We undoubtedly observe the most striking rhythmicality in poetry. You may have found from reading poetry in your own language that you can often enjoy a poem without fully under­standing its meaning. It is possible to pay more attention to the way a poet says something rather than to what he actually has to say. Enjoyment, however, must not be confused with appreci­ation. It is one thing to gain pleasure from a poem and quite an­other to be able to say why you liked it. It is hard to define ex­actly why it gives us pleasure. However, the subject matter of a poem is not necessarily the most important thing about it. Any poem sets out to convey a great deal more than an idea and it is this that distinguishes it from prose. The most common types of poetry are: descriptive, reflective, narrative, the lyric and the sonnet. The ability to distinguish between them helps to under­stand more readily what a poet's intentions are. To demonstrate the types of verse we have chosen the blocks of poetry which illustrate the stylistic devices discussed further on.

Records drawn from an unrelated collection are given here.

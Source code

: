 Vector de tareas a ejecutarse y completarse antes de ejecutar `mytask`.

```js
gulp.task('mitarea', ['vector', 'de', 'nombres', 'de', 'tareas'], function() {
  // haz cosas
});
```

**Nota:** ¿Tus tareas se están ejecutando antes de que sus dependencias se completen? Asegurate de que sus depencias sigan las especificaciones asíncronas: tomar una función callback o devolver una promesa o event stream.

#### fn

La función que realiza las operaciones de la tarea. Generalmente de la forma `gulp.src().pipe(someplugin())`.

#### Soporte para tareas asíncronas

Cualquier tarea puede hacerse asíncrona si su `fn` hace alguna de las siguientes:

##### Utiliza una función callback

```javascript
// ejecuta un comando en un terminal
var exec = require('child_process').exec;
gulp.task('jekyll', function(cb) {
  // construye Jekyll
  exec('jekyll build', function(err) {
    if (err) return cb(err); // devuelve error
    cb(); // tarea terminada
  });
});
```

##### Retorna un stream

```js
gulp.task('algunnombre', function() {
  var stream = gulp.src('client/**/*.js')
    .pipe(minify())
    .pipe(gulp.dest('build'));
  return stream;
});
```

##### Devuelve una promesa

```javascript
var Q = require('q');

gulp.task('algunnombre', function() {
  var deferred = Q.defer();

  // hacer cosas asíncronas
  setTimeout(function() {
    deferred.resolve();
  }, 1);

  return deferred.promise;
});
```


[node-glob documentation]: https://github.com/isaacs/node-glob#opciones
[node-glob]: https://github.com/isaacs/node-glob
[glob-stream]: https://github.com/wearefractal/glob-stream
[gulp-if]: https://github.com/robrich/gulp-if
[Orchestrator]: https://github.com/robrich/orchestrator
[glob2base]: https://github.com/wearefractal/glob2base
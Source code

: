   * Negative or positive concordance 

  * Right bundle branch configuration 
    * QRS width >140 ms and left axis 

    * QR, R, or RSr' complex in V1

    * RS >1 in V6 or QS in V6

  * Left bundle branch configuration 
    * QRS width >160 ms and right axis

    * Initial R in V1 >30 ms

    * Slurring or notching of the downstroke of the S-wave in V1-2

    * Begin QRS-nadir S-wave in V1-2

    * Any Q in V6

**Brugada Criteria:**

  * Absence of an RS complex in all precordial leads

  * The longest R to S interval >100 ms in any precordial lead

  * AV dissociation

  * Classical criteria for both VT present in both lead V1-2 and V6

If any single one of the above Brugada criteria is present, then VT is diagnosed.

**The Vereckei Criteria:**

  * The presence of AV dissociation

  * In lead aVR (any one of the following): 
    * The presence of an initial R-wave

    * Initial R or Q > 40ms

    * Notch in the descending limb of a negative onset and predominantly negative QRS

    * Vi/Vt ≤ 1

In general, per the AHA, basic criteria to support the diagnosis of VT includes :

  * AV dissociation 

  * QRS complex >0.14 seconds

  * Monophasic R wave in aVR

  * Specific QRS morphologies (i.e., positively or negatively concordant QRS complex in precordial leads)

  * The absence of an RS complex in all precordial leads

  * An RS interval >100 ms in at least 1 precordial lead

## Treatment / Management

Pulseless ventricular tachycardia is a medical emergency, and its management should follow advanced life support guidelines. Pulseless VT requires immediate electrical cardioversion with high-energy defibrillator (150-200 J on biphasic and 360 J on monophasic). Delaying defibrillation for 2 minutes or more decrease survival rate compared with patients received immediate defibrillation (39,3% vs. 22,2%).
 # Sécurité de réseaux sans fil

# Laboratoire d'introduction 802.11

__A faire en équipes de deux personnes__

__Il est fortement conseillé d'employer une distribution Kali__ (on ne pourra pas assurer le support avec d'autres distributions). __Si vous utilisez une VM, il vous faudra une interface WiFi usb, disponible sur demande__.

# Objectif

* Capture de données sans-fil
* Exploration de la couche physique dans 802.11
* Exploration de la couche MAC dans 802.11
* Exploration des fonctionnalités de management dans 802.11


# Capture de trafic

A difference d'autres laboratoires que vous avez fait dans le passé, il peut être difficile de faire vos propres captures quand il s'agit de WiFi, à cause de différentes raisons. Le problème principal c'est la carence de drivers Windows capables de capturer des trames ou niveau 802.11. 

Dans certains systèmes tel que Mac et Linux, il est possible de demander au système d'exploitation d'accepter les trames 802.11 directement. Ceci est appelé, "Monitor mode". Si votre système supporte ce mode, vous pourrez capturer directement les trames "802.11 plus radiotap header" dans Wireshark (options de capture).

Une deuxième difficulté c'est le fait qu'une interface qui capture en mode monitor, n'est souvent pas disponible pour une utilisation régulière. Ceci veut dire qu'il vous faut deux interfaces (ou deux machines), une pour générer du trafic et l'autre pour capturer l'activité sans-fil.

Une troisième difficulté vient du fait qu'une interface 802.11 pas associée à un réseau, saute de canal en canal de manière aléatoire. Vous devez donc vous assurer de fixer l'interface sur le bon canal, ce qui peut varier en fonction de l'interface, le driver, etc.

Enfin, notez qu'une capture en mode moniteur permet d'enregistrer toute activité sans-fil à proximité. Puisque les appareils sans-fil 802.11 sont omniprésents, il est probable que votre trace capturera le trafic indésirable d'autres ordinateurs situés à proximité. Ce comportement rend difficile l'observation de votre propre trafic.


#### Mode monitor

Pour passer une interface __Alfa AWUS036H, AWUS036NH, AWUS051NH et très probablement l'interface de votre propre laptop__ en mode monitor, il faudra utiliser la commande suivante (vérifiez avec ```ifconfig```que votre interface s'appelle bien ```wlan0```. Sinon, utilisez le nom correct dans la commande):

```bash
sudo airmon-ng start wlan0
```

Descriptive are poems which describe people or experiences, scenes or objects.

Lucy

She dwelt among the untrodden ways

Beside the springs of Dove,

A maid whom there were none to praise And very few to love:

A violet by a mossy stone

Half hidden from the eye!

— Fair as a star, when only one

Is shining in the sky. (W. Wordsworth)

Reflective are thoughtful poems often containing a great deal of description which the poet comments on or from which he draws conclusions. Sometimes these conclusions are directly stated, at other times implied.